- _EXERCISE GOAL_: Show me each line of the listing below where the word "global" appears.
==========
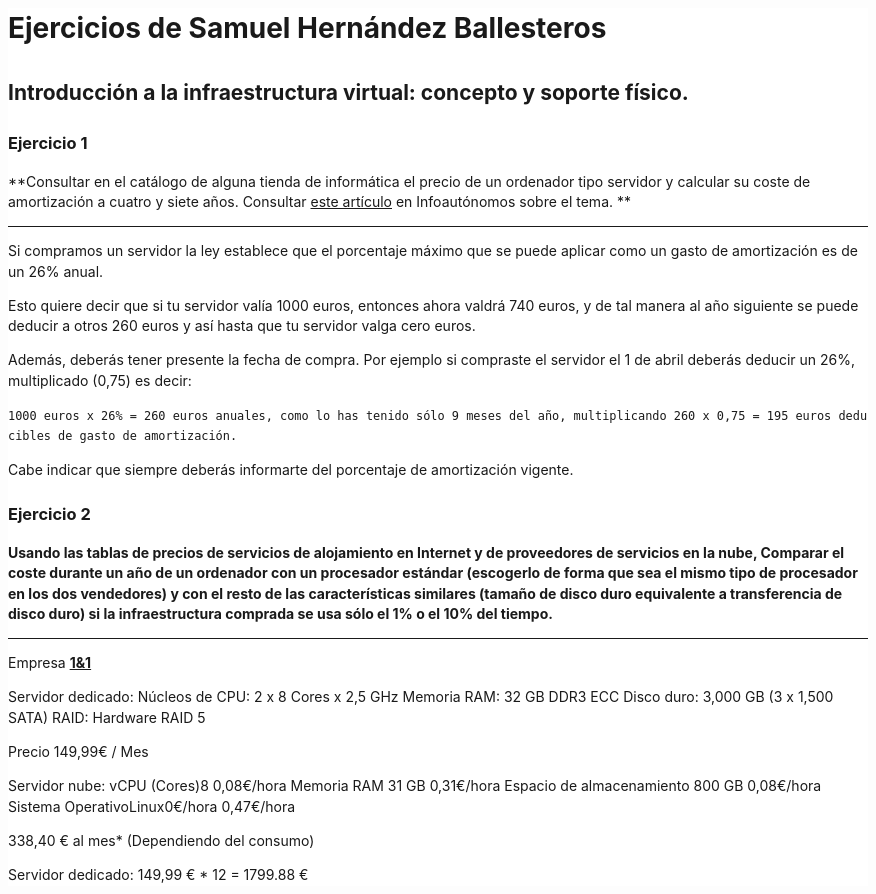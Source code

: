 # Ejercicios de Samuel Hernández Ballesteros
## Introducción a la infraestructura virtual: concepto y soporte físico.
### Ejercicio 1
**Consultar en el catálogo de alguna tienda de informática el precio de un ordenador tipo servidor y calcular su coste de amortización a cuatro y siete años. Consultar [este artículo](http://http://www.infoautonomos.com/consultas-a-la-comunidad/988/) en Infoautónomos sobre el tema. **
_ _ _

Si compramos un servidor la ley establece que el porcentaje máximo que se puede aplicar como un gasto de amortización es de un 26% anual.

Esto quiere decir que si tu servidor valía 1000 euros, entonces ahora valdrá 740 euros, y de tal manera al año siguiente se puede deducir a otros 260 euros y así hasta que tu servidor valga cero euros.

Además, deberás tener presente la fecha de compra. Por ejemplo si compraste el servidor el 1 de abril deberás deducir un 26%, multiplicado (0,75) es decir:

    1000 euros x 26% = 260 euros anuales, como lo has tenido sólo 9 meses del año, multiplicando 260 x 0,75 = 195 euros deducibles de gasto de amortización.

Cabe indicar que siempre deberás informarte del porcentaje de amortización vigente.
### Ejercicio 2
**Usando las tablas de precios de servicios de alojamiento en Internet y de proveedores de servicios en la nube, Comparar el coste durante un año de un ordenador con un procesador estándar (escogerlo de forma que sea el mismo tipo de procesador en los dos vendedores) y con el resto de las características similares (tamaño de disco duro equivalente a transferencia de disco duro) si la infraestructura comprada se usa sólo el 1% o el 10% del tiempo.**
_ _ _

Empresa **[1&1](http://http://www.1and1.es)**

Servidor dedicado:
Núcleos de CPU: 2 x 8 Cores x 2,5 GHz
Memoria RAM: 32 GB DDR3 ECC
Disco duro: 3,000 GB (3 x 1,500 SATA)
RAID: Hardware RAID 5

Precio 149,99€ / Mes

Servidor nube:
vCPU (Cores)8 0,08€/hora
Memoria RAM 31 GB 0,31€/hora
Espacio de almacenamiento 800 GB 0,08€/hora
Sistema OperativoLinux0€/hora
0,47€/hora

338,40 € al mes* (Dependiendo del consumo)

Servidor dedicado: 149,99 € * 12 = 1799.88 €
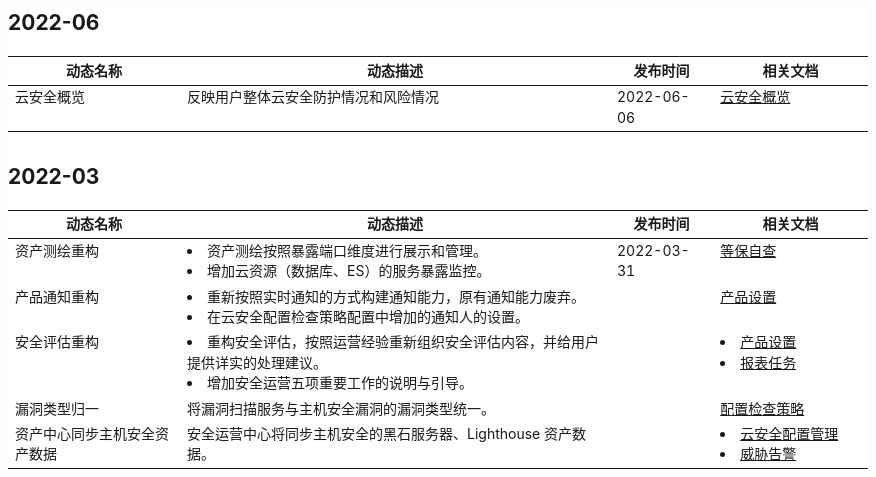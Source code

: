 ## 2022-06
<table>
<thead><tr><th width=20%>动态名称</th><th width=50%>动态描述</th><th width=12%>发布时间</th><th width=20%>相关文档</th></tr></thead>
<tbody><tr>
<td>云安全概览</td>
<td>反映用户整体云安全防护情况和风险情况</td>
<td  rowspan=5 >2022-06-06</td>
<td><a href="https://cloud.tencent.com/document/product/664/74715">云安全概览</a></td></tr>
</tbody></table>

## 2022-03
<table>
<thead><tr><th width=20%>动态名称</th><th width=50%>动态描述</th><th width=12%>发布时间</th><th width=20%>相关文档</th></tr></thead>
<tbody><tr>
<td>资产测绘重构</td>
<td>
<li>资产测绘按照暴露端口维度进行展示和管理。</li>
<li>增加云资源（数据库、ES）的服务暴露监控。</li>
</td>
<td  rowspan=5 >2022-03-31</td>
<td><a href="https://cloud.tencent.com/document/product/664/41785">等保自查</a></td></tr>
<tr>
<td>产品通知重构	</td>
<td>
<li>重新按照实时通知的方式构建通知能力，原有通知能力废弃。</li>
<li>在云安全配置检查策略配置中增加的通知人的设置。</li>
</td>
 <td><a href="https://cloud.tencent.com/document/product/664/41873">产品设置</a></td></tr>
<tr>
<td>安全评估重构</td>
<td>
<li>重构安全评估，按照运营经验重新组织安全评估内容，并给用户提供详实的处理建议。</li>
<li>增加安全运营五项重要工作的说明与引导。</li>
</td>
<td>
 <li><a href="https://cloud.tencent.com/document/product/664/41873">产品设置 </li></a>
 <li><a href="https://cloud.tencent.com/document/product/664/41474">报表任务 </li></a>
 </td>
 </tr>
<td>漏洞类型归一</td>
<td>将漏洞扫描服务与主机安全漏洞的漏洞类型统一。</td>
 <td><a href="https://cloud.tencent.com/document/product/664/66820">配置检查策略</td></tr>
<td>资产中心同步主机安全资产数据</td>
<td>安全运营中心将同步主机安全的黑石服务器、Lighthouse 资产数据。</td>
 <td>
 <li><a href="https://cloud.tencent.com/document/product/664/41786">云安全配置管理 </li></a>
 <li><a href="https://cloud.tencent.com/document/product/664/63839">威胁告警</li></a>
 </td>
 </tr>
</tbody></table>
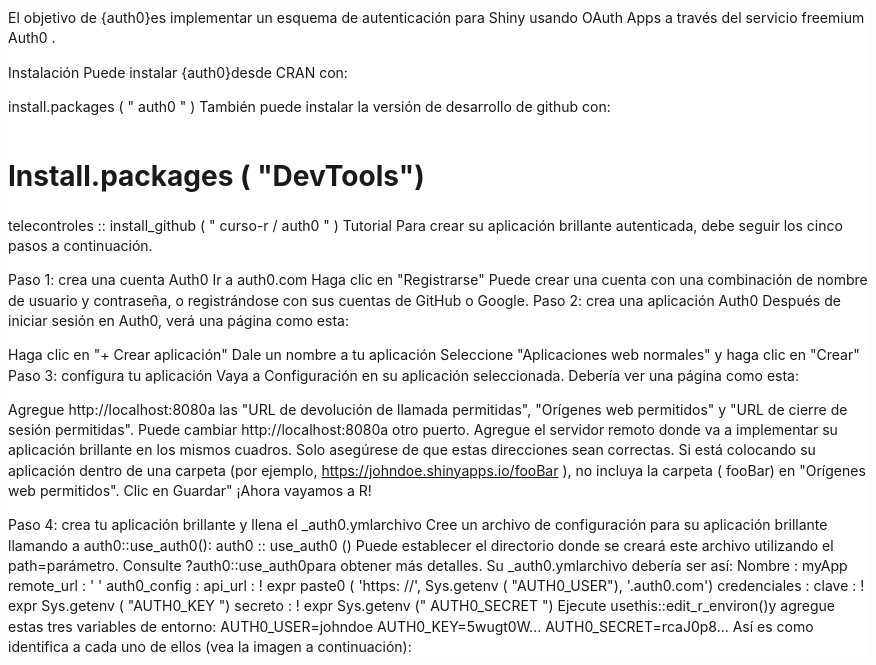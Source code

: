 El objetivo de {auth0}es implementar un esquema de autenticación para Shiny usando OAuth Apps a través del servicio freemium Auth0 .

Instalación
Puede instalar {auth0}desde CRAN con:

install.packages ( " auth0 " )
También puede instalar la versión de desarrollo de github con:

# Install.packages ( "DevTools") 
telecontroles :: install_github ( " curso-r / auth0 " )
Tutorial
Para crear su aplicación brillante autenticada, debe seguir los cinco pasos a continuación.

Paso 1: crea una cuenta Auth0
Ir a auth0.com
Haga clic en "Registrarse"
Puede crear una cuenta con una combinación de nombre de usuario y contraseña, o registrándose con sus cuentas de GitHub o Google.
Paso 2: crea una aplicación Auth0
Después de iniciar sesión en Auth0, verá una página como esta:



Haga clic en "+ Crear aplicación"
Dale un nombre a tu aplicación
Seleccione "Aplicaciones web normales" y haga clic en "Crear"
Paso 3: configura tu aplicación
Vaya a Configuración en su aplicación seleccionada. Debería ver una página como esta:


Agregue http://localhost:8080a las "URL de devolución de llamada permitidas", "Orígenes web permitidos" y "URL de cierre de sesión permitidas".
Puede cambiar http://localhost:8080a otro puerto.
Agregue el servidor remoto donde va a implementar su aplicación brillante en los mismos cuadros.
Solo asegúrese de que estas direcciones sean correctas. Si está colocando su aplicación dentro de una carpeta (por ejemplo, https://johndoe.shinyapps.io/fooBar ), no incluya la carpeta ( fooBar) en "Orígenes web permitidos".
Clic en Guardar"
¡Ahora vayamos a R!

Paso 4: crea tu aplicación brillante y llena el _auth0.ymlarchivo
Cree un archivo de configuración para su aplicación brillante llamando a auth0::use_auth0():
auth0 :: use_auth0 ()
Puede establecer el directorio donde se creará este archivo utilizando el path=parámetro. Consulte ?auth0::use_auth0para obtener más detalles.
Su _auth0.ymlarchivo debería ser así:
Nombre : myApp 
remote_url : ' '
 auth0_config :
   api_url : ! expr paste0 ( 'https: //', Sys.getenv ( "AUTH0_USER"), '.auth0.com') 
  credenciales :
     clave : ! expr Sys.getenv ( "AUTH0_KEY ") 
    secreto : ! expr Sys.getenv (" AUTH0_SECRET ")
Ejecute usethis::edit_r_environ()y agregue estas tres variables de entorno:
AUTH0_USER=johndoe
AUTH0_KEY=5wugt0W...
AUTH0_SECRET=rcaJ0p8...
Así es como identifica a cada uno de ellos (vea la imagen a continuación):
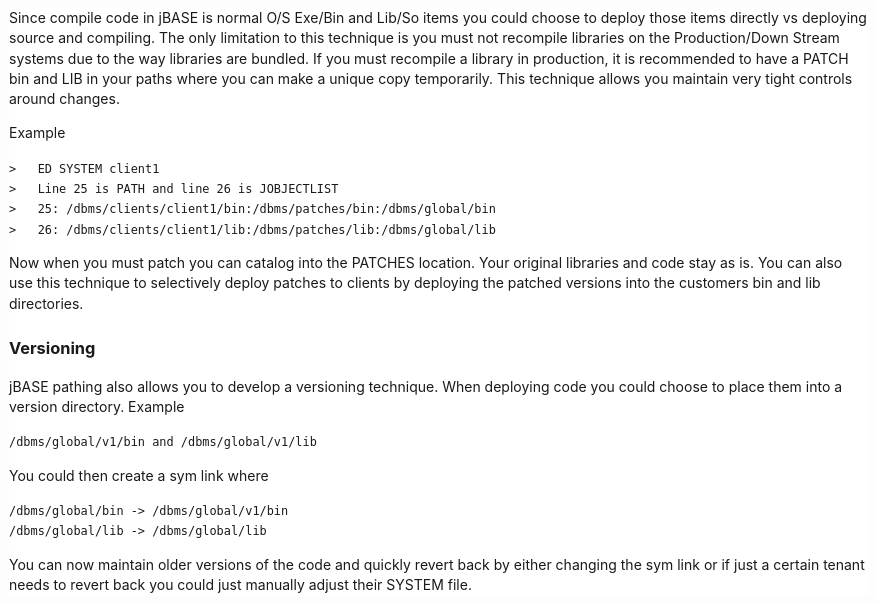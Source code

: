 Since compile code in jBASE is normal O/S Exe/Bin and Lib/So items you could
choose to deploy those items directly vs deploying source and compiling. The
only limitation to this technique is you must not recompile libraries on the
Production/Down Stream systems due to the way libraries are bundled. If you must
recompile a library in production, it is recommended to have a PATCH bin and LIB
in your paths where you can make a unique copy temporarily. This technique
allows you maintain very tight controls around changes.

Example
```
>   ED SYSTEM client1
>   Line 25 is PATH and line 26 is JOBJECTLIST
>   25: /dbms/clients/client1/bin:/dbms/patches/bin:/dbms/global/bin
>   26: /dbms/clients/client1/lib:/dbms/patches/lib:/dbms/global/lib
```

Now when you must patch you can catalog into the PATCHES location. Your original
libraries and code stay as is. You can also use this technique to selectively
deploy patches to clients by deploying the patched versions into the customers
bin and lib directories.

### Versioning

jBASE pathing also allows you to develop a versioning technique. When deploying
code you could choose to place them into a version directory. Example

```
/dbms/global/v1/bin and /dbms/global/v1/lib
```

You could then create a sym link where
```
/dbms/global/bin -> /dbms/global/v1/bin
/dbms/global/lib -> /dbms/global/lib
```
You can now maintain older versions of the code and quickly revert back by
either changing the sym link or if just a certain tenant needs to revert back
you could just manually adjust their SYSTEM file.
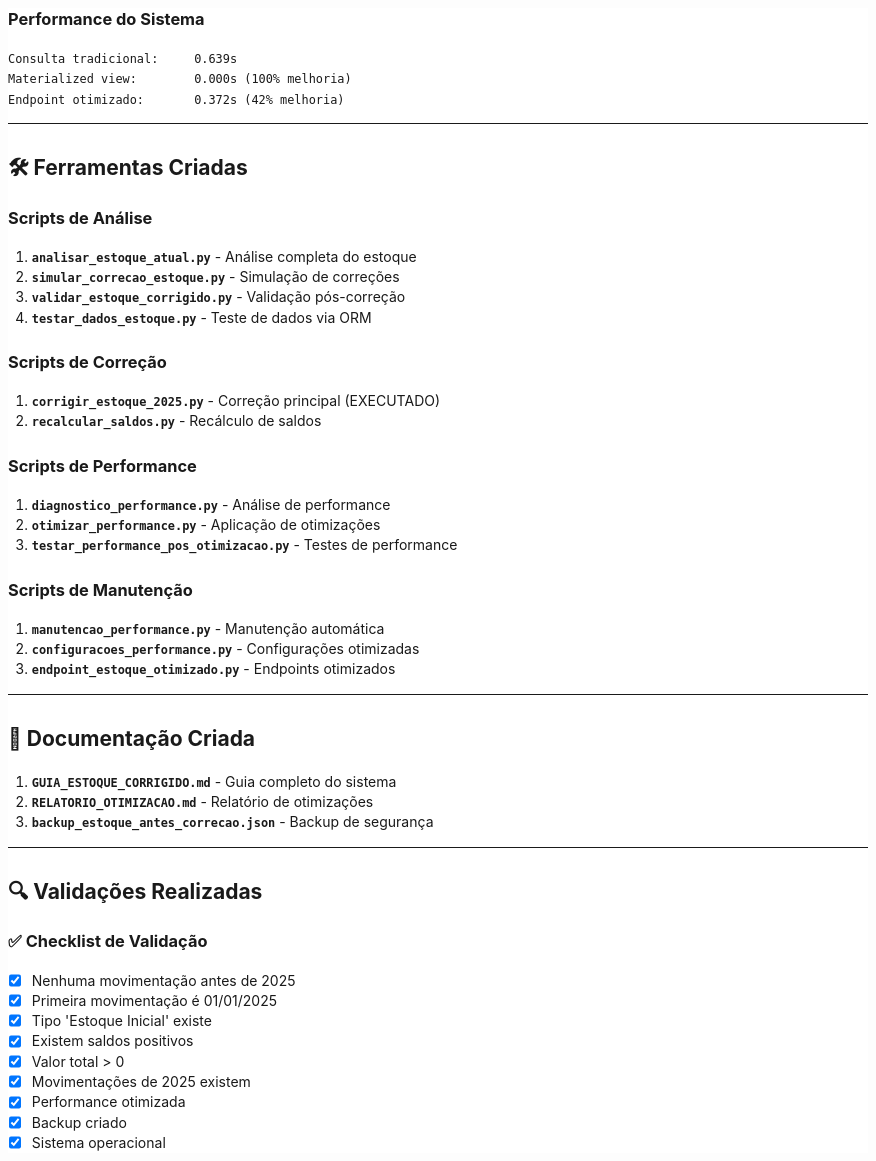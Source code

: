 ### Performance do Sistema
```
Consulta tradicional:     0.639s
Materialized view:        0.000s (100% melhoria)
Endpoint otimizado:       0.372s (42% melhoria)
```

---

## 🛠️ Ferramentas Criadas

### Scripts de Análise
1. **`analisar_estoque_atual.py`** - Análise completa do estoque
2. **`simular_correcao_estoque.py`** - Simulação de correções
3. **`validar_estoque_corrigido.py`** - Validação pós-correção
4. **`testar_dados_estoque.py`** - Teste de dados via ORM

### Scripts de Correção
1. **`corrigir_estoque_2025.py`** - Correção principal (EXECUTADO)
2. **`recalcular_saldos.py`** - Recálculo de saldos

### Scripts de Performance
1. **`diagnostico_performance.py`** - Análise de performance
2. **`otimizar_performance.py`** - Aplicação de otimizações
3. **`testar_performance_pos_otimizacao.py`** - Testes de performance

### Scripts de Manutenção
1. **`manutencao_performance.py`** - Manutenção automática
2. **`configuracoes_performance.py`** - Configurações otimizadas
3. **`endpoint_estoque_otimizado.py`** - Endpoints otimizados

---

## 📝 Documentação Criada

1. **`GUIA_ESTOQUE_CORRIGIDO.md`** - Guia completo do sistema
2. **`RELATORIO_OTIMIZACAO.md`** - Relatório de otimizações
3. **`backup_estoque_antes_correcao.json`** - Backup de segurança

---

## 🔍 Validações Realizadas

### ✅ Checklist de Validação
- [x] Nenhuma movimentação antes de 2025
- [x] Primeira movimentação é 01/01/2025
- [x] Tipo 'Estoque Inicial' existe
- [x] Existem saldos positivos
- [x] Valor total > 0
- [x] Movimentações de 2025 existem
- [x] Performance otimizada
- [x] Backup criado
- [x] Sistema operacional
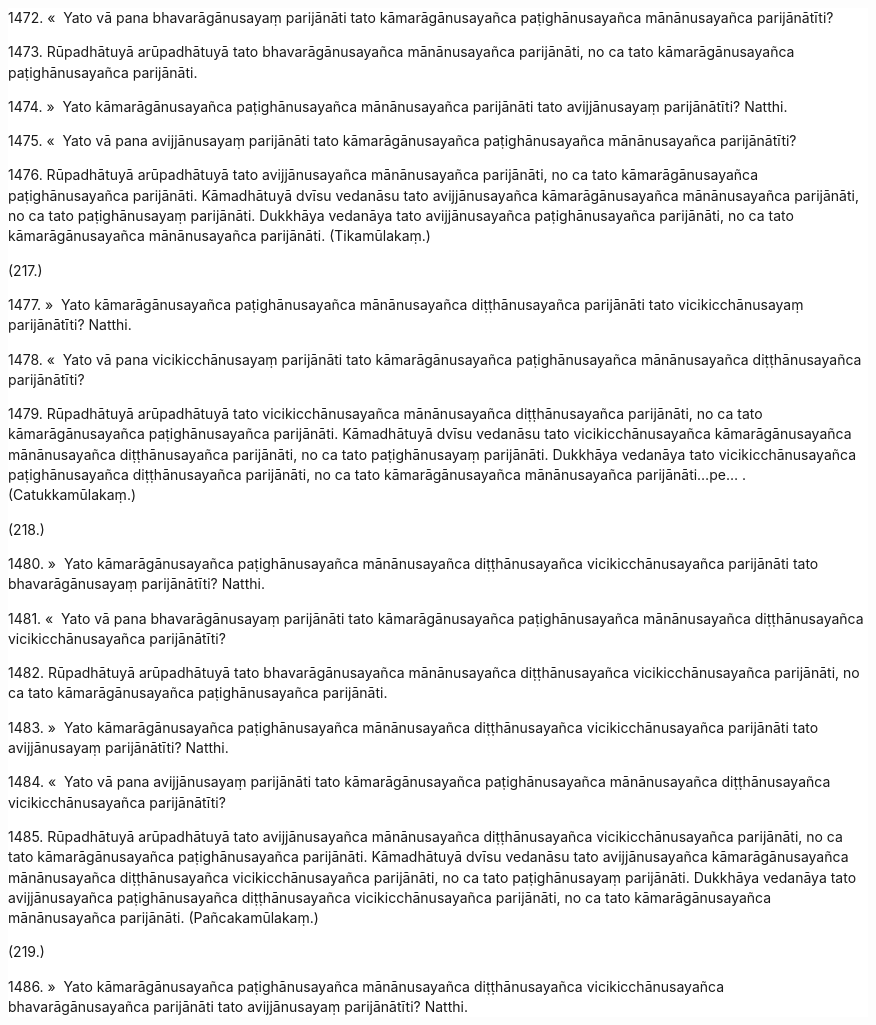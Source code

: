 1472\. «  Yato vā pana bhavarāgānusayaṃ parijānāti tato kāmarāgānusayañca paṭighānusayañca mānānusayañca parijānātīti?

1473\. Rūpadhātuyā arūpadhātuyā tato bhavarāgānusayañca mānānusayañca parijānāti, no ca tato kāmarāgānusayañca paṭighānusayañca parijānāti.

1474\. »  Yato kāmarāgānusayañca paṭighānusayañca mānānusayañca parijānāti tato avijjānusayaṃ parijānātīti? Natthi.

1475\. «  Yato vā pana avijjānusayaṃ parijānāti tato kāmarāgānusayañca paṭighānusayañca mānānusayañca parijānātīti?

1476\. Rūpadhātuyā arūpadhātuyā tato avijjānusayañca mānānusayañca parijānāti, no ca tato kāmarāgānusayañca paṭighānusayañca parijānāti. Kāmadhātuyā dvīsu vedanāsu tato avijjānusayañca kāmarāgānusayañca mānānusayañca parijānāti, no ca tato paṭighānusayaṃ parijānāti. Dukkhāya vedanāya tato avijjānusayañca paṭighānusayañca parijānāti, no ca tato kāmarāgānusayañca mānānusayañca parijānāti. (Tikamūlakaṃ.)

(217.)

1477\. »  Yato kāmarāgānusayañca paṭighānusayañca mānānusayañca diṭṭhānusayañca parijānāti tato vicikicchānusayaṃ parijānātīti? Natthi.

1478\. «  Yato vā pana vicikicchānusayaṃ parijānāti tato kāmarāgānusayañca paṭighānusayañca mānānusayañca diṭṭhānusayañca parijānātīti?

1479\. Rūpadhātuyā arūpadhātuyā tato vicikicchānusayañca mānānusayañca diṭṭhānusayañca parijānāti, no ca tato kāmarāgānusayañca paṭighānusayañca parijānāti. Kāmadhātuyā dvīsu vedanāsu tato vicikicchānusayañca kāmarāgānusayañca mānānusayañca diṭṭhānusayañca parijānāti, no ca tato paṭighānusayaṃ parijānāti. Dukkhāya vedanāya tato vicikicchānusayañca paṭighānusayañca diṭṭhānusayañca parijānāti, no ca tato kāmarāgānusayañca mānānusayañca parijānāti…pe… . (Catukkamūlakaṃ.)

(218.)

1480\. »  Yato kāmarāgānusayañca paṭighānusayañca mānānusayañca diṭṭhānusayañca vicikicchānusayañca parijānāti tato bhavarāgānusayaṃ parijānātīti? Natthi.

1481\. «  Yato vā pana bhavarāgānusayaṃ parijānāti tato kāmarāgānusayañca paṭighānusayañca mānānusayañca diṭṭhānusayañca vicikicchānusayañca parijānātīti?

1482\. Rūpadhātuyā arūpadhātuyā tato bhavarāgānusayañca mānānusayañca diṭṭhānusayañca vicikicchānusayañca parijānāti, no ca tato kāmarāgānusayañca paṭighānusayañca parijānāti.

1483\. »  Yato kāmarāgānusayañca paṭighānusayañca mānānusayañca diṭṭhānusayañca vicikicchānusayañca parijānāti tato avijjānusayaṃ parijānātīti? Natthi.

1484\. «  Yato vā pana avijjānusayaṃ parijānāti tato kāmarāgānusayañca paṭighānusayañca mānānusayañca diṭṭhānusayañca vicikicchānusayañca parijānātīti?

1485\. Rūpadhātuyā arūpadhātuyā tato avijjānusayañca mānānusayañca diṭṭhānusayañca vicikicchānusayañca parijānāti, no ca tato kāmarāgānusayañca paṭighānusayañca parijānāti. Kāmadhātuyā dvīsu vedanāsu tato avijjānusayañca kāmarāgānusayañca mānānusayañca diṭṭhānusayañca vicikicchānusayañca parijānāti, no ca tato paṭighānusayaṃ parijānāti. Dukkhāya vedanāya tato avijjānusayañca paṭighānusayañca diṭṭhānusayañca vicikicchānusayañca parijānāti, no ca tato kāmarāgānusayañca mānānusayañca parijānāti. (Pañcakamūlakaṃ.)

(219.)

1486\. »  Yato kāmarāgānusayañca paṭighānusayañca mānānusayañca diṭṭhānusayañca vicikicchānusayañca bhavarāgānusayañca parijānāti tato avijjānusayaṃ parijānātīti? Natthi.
==========
- _EXPECTED OUTPUT_:
>   25: /dbms/clients/client1/bin:/dbms/patches/bin:/dbms/global/bin
>   26: /dbms/clients/client1/lib:/dbms/patches/lib:/dbms/global/lib
/dbms/global/v1/bin and /dbms/global/v1/lib
/dbms/global/bin -> /dbms/global/v1/bin
/dbms/global/lib -> /dbms/global/lib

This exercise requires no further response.